| Document images with source code |
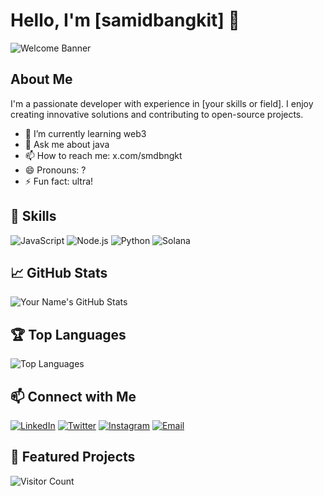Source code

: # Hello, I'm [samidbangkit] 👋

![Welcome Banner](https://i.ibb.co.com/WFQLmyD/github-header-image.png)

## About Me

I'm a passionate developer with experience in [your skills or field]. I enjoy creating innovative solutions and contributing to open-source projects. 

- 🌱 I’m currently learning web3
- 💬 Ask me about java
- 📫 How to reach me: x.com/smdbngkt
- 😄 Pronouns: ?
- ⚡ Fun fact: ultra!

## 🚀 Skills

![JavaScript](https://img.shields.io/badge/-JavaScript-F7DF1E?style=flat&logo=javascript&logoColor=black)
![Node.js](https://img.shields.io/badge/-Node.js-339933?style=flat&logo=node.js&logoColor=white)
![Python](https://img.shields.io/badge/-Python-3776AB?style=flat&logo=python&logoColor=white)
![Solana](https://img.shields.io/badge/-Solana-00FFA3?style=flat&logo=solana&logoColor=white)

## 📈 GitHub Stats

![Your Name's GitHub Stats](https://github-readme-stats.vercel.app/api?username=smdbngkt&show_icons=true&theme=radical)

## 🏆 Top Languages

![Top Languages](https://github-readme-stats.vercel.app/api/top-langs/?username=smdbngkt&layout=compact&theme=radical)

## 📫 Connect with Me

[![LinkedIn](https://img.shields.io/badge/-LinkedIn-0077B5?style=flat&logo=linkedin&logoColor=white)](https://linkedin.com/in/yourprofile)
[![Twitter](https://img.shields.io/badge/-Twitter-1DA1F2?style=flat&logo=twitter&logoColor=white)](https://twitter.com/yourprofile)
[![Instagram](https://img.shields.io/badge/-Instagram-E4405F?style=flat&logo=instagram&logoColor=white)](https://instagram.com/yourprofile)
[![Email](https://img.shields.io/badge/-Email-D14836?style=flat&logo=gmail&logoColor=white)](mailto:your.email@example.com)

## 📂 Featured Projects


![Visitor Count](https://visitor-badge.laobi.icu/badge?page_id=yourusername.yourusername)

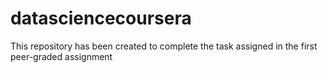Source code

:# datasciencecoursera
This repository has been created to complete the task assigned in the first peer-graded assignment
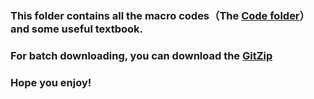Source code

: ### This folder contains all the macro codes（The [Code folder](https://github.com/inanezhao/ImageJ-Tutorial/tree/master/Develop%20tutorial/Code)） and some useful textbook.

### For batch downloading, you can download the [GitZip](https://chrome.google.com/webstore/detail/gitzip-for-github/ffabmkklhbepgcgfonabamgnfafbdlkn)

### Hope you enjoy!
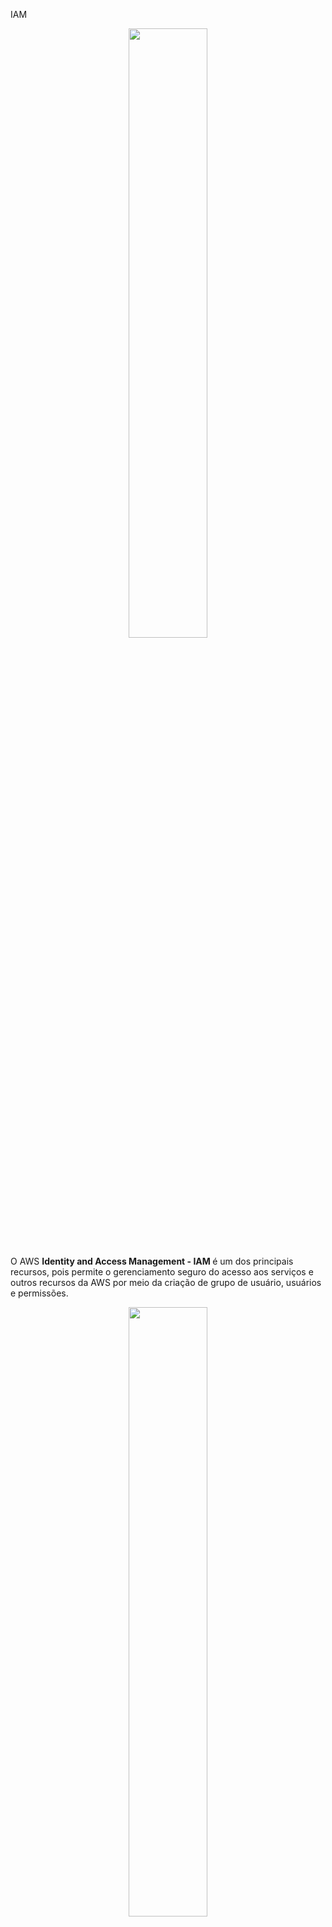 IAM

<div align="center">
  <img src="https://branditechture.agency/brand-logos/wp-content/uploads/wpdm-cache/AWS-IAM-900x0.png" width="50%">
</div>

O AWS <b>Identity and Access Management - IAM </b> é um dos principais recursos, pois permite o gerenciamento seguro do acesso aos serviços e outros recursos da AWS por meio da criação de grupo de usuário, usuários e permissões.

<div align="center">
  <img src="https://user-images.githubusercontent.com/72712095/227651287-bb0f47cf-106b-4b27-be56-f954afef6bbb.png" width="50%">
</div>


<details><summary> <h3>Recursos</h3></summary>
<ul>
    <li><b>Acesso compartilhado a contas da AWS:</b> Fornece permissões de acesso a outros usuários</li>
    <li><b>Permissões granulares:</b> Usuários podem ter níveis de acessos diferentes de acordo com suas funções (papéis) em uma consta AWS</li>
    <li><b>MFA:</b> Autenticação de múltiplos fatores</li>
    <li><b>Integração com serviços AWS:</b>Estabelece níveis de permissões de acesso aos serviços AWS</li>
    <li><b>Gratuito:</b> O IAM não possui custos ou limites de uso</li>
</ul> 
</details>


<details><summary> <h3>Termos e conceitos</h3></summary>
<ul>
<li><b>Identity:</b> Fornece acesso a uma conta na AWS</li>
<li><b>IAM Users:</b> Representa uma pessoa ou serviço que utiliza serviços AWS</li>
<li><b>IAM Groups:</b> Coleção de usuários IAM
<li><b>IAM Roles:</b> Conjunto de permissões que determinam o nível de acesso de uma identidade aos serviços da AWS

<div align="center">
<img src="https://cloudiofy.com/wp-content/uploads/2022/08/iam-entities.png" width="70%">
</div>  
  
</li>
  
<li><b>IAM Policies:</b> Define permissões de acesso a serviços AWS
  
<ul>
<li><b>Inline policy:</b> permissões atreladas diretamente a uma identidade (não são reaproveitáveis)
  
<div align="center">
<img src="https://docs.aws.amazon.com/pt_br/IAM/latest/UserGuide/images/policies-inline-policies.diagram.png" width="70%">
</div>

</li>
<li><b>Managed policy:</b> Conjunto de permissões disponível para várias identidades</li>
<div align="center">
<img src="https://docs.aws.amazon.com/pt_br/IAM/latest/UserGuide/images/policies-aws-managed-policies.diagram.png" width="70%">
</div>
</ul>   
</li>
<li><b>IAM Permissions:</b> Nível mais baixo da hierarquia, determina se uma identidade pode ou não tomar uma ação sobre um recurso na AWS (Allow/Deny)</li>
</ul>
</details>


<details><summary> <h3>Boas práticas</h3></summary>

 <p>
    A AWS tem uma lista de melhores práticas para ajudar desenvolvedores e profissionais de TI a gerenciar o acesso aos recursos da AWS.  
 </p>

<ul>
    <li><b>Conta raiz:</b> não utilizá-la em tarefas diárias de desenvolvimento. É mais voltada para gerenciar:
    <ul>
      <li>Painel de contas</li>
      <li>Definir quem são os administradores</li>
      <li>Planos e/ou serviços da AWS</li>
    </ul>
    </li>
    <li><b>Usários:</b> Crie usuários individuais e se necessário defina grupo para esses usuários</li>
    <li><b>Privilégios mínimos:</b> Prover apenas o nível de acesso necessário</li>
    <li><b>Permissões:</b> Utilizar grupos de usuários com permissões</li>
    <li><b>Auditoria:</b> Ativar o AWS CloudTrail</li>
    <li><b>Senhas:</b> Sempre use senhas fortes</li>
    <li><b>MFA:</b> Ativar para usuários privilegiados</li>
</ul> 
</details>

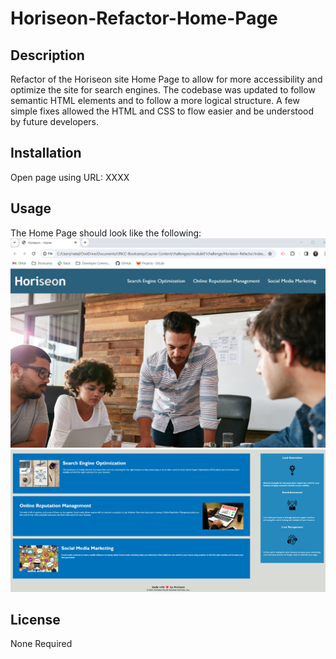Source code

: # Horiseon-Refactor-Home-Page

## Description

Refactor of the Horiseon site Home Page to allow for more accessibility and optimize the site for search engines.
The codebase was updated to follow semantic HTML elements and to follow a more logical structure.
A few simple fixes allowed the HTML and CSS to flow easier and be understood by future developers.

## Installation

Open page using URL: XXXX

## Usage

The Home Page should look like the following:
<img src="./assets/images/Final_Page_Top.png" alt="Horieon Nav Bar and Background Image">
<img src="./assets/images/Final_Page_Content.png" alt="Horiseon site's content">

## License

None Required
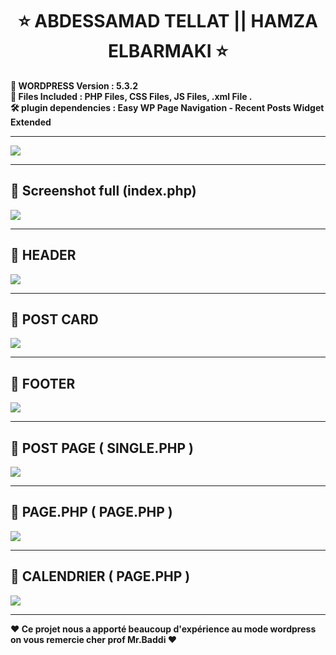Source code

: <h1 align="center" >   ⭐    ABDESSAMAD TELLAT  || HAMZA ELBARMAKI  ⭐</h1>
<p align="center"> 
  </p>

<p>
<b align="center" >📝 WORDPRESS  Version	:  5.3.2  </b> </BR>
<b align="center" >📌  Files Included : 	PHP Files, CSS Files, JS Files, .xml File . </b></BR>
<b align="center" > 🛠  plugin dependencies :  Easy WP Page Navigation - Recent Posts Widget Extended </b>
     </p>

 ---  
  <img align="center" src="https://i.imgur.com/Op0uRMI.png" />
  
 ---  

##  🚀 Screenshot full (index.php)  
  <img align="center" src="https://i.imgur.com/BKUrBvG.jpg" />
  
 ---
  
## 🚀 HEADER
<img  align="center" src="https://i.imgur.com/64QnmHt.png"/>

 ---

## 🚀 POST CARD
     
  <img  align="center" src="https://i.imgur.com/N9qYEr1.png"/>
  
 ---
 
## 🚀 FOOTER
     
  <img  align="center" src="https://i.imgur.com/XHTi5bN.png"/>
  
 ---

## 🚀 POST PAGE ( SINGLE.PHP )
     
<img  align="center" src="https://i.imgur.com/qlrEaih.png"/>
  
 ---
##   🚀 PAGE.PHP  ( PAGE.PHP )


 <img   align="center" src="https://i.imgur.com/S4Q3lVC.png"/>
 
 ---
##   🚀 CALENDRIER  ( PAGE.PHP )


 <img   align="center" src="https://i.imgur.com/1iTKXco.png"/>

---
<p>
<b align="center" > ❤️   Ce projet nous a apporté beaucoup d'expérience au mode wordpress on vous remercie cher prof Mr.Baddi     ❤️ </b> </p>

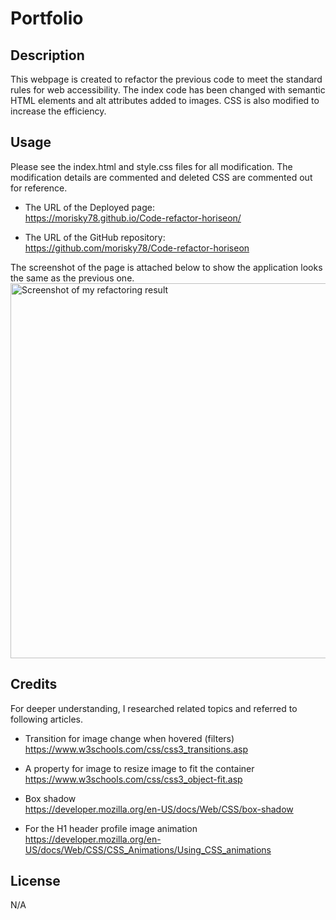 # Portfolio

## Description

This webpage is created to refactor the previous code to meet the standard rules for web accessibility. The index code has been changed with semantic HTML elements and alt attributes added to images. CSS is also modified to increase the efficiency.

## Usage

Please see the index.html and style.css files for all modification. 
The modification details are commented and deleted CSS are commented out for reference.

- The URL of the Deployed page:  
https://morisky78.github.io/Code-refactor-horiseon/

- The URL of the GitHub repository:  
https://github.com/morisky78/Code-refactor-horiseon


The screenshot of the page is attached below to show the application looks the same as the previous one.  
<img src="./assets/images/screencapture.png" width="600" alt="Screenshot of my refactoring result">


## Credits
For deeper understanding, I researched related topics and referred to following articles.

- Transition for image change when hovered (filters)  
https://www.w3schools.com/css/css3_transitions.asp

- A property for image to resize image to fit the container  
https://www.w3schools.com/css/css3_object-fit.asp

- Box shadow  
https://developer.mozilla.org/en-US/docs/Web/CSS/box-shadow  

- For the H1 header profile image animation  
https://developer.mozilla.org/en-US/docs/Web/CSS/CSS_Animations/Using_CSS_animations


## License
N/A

| Problem requirements |
Each line above that contains the word "diagram" should be returned.

| Your response |
<img src="https://docs.aws.amazon.com/pt_br/IAM/latest/UserGuide/images/policies-inline-policies.diagram.png" width="70%">
<img src="https://docs.aws.amazon.com/pt_br/IAM/latest/UserGuide/images/policies-aws-managed-policies.diagram.png" width="70%">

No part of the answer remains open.